There was another connection problem. First error 165018Z today, and last error 171340Z. I got a reconnection alert at 1715, due to it posting data over mqtt at the 5min archive interval.

The only thing I'd say isn't right is that there is no report of success at the same critical log level, once, following a critical report of failure. Perhaps that should be inferred, and this is just my preference. But obviously that is really not a big deal and the important thing is that it reconnected.

So I'd say merge this to master, please. Thanks for addressing my bug report in discussions and hoisting it to issues.

gdt commented 4 months ago

The same instance from the previous comment is still running. There have been no more 3x timeouts, just singles, so the recovery code isn't being invoked. But still, all is well.

michael-slx commented 2 months ago

Have you had any issues recently?

gdt commented 2 months ago

I haven't had a "reporting lost" alert and hence haven't looked which is a goog sign. Just went to get the logs.. There have been multiple instances of 3 failures, but the code is coping ok and recovers. So I think things are ok.

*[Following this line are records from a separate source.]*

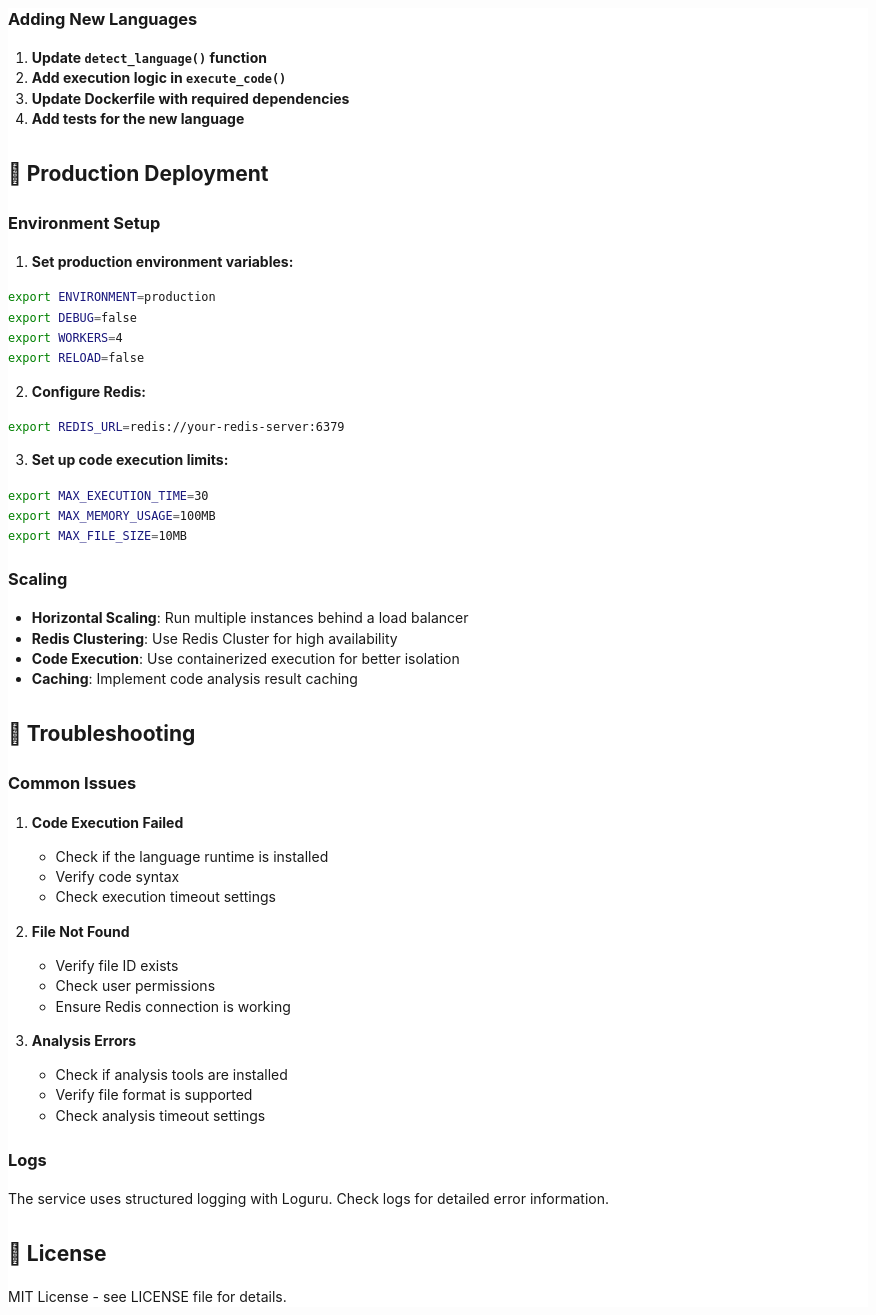 ### Adding New Languages

1. **Update `detect_language()` function**
2. **Add execution logic in `execute_code()`**
3. **Update Dockerfile with required dependencies**
4. **Add tests for the new language**

## 🚀 Production Deployment

### Environment Setup

1. **Set production environment variables:**
```bash
export ENVIRONMENT=production
export DEBUG=false
export WORKERS=4
export RELOAD=false
```

2. **Configure Redis:**
```bash
export REDIS_URL=redis://your-redis-server:6379
```

3. **Set up code execution limits:**
```bash
export MAX_EXECUTION_TIME=30
export MAX_MEMORY_USAGE=100MB
export MAX_FILE_SIZE=10MB
```

### Scaling

- **Horizontal Scaling**: Run multiple instances behind a load balancer
- **Redis Clustering**: Use Redis Cluster for high availability
- **Code Execution**: Use containerized execution for better isolation
- **Caching**: Implement code analysis result caching

## 🐛 Troubleshooting

### Common Issues

1. **Code Execution Failed**
   - Check if the language runtime is installed
   - Verify code syntax
   - Check execution timeout settings

2. **File Not Found**
   - Verify file ID exists
   - Check user permissions
   - Ensure Redis connection is working

3. **Analysis Errors**
   - Check if analysis tools are installed
   - Verify file format is supported
   - Check analysis timeout settings

### Logs

The service uses structured logging with Loguru. Check logs for detailed error information.

## 📄 License

MIT License - see LICENSE file for details.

gdt commented 2 months ago

I would say I have enough experience, including with timeouts, to be as sure as I can be that the two commits are a huge improvement, so I recommend merging the bugfix/close-on-error to develop and then folding it into a release. (I'm not clear on how you are doing releases.) Thanks very much for addressing this. Let me know if I can do anything else to help. I still need to update this box to weewx 5, and it's not local, so things are a little tricky.

I have filed #46 and #47 for the two suggestions I made earlier, now edited out.